Broken Kingdoms: WK5 - WED

2 Kings 23:1–3 (NLT)
"The king took his place of authority beside the pillar and renewed the covenant in the Lord’s presence… The king and all the people pledged themselves to this covenant."

A member of my church told me once that the worst day of her life wasn't when she found out her son was an addict. It was the day she finally said no to him. He'd done well for a stretch, long enough that everyone had started exhaling. And then he slipped. She did what she'd always done, what any mother would do, caught him before he hit the ground. For years that's how it went, recovery, addiction, recovery on and on. Until someone who had gone through it themselves, finally said to her, with more gentleness than it probably sounds: he has to hit rock bottom before anything real can change. You keeping him from the bottom is keeping him from the bottom. So she said no with a broken heart, and he ended up on the streets.

She prayed every single day for years not knowing if he was alive. The not knowing had a particular quality to it she still couldn't quite describe. And then one day he came back he wasn’t fixed, or suddenly transformed, but he was ready in a way he'd never been before. And slowly, over a long time, with a lot of help something real changed in him and he pointed his life in the right direction. What she did was right and necessary. But the external act and the internal transformation happened years apart, with a lot of suffering in between.
I think about that story when I read this passage. Josiah does something extraordinary. He gathers the entire nation, reads the scroll publicly, renews the covenant, and launches one of the most comprehensive reform movements the kingdom has ever seen. Idols are removed pagan altars are torn down and corrupt practices are dismantled. It's sweeping and real and it matters in the history of Israel.

And Scripture just quietly lets it sit there without resolving it. Because a few chapters later, after Josiah is gone, the nation drifts back. Which raises the uncomfortable question of how deep the renewal actually went, not in Josiah, but in the people who stood there and pledged themselves to the covenant that day. He could tear down the altars, but he couldn't tear down the desire for them.
 
Reform can change structures faster than it changes hearts. Behavioural change without internal transformation tends not to hold, you can restructure the external system, but if the brokenness underneath hasn't shifted, the old patterns find their way back through different doors. The mother couldn't change her son by managing his circumstances any longer. The change had to come from somewhere inside him that she simply couldn't reach.

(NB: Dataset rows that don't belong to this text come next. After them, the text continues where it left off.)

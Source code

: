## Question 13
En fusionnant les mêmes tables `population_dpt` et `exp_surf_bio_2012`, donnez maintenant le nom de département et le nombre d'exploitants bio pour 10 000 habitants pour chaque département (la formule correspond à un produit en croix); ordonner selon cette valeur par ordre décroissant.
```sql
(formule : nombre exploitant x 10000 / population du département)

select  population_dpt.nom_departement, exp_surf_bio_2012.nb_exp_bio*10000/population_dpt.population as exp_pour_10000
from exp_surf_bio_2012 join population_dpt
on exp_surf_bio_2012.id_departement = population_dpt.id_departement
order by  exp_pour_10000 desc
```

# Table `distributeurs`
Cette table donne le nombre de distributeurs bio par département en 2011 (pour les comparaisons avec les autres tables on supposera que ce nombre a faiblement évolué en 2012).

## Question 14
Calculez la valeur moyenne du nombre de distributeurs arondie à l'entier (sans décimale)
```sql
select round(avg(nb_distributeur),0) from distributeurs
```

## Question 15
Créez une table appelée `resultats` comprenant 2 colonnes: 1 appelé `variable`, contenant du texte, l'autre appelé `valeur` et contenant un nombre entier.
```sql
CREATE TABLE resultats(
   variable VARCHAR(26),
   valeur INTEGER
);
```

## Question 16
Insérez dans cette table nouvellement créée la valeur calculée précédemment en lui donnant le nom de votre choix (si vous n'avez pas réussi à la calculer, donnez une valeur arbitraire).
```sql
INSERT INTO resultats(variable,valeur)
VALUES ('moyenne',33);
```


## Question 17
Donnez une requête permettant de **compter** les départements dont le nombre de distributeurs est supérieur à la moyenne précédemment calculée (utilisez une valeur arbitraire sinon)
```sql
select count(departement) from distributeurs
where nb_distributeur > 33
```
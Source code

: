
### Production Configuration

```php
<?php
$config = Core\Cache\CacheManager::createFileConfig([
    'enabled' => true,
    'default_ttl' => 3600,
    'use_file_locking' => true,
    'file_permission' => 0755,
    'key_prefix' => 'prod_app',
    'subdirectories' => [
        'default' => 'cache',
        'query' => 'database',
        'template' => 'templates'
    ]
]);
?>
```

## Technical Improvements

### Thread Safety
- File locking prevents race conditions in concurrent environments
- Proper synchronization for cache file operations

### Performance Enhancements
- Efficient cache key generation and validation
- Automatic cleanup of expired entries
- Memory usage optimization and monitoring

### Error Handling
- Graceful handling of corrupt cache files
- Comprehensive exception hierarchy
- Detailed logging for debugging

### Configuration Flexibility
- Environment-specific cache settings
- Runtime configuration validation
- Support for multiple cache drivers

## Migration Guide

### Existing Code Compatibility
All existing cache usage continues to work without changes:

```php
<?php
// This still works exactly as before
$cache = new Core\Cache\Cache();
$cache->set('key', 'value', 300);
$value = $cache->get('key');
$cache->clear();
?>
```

Josiah does what good leaders do, he addresses what he can see and creates conditions for renewal. But most of us have done our own version of this. You make the change, have the conversation, set the boundary, and something does shift. But sometimes there's a else, a thing underneath you haven't quite got to yet. You've changed the outside but the inside hasn't caught up, or maybe you haven't let it. I think most of us have a version of this somewhere in our lives. Something we keep coming back to. Something we still haven't been fully honest with ourselves about. The external change matters, it just sometimes lets us feel like we've done the work when there's still something harder waiting a little further down. Sitting with what's in that gap is genuinely uncomfortable. Most of us would rather fix the next visible thing and keep moving

  1. Where in your life are you focusing on external change without addressing deeper roots?
  2. What habits or patterns might God be inviting you to examine beneath the surface?
  3.  What would true renewal, not just reform, look like for you right now?